Data records
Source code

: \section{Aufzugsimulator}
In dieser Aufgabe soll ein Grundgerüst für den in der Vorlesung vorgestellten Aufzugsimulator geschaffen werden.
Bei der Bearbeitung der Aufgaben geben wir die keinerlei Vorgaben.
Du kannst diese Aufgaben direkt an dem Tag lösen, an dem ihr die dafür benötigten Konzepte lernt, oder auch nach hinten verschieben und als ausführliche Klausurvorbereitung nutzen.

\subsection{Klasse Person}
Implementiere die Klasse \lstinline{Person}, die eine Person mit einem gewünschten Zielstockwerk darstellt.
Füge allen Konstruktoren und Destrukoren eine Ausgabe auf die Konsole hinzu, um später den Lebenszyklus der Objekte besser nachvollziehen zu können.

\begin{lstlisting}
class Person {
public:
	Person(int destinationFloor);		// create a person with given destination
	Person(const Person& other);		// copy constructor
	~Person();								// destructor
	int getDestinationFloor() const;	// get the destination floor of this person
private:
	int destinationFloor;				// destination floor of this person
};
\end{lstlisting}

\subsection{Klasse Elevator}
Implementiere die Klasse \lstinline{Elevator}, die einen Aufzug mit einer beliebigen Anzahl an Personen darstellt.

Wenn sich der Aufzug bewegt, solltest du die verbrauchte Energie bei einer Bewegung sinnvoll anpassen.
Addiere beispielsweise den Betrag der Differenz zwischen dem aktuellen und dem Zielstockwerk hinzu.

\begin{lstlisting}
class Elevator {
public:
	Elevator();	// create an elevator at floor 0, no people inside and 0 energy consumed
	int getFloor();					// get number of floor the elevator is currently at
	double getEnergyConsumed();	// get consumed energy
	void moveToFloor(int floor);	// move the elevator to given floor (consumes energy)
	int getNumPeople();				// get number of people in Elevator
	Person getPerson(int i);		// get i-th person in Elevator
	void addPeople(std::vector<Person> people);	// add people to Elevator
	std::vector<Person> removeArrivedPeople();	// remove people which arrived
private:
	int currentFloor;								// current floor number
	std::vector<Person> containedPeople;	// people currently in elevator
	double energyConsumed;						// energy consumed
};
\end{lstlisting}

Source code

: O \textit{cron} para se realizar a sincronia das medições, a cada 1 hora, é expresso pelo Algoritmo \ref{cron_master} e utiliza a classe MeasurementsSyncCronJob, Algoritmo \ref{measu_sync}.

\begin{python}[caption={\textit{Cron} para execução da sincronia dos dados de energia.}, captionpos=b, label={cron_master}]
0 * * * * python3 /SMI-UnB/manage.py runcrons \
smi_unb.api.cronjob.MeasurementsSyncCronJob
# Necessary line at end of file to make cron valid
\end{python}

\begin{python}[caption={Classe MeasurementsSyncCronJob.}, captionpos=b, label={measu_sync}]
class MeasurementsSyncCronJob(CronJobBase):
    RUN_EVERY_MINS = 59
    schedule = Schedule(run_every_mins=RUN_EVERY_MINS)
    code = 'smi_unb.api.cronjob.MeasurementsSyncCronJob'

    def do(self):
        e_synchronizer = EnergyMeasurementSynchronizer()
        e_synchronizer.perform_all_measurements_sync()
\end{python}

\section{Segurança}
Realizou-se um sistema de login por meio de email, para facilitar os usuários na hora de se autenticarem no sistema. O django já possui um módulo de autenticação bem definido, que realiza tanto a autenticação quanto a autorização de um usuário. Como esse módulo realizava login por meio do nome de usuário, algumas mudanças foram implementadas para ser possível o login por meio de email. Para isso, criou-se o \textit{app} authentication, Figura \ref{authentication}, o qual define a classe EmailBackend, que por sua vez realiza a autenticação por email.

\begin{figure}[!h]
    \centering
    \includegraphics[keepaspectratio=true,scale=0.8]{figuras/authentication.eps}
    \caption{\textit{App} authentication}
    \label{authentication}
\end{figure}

Exercise. The reply should hold only the lines from the top of the records through the line that has "gewünschten Zielstockwerk darstellt.", each one exact.

Answer to this problem.
Source code

: \section{Aufzugsimulator}
In dieser Aufgabe soll ein Grundgerüst für den in der Vorlesung vorgestellten Aufzugsimulator geschaffen werden.
Bei der Bearbeitung der Aufgaben geben wir die keinerlei Vorgaben.
Du kannst diese Aufgaben direkt an dem Tag lösen, an dem ihr die dafür benötigten Konzepte lernt, oder auch nach hinten verschieben und als ausführliche Klausurvorbereitung nutzen.

\subsection{Klasse Person}
Implementiere die Klasse \lstinline{Person}, die eine Person mit einem gewünschten Zielstockwerk darstellt.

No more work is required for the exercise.